◆ **Work order**: Each of the entries beneath this task should be written out exactly.

◆ **Data supplied**:
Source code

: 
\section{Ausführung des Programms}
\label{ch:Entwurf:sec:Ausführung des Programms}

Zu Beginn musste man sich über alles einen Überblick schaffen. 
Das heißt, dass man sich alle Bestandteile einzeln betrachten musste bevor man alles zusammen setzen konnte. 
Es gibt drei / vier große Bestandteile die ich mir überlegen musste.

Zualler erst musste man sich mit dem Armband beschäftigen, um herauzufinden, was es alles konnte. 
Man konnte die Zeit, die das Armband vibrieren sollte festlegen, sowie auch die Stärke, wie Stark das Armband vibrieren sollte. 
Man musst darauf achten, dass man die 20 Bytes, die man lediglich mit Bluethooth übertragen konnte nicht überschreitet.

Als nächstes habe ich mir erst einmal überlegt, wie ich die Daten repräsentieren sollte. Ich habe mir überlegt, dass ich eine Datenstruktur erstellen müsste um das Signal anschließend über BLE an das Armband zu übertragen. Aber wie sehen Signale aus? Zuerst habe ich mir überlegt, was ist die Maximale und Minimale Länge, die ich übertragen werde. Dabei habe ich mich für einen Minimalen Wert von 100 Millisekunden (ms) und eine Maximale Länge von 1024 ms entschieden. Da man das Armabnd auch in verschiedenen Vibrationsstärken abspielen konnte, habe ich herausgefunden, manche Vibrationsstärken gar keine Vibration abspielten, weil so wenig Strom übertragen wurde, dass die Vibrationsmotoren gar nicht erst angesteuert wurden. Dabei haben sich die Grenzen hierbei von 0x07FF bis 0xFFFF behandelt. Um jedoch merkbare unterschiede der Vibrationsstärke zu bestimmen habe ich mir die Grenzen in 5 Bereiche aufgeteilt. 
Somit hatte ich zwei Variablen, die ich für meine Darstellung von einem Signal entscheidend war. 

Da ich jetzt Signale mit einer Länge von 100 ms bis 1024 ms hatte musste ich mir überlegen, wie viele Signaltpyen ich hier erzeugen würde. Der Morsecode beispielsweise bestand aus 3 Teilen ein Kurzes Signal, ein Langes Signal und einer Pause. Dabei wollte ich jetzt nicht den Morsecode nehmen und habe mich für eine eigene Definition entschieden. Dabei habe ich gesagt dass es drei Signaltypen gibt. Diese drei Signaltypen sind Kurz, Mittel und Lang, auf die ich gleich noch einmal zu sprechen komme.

◆ **Expected output**:
Source code

: 
\section{Ausführung des Programms}
\label{ch:Entwurf:sec:Ausführung des Programms}

Zu Beginn musste man sich über alles einen Überblick schaffen. 
Das heißt, dass man sich alle Bestandteile einzeln betrachten musste bevor man alles zusammen setzen konnte. 
Es gibt drei / vier große Bestandteile die ich mir überlegen musste.

Zualler erst musste man sich mit dem Armband beschäftigen, um herauzufinden, was es alles konnte. 
Man konnte die Zeit, die das Armband vibrieren sollte festlegen, sowie auch die Stärke, wie Stark das Armband vibrieren sollte. 
Man musst darauf achten, dass man die 20 Bytes, die man lediglich mit Bluethooth übertragen konnte nicht überschreitet.

Als nächstes habe ich mir erst einmal überlegt, wie ich die Daten repräsentieren sollte. Ich habe mir überlegt, dass ich eine Datenstruktur erstellen müsste um das Signal anschließend über BLE an das Armband zu übertragen. Aber wie sehen Signale aus? Zuerst habe ich mir überlegt, was ist die Maximale und Minimale Länge, die ich übertragen werde. Dabei habe ich mich für einen Minimalen Wert von 100 Millisekunden (ms) und eine Maximale Länge von 1024 ms entschieden. Da man das Armabnd auch in verschiedenen Vibrationsstärken abspielen konnte, habe ich herausgefunden, manche Vibrationsstärken gar keine Vibration abspielten, weil so wenig Strom übertragen wurde, dass die Vibrationsmotoren gar nicht erst angesteuert wurden. Dabei haben sich die Grenzen hierbei von 0x07FF bis 0xFFFF behandelt. Um jedoch merkbare unterschiede der Vibrationsstärke zu bestimmen habe ich mir die Grenzen in 5 Bereiche aufgeteilt. 
Somit hatte ich zwei Variablen, die ich für meine Darstellung von einem Signal entscheidend war. 

Da ich jetzt Signale mit einer Länge von 100 ms bis 1024 ms hatte musste ich mir überlegen, wie viele Signaltpyen ich hier erzeugen würde. Der Morsecode beispielsweise bestand aus 3 Teilen ein Kurzes Signal, ein Langes Signal und einer Pause. Dabei wollte ich jetzt nicht den Morsecode nehmen und habe mich für eine eigene Definition entschieden. Dabei habe ich gesagt dass es drei Signaltypen gibt. Diese drei Signaltypen sind Kurz, Mittel und Lang, auf die ich gleich noch einmal zu sprechen komme.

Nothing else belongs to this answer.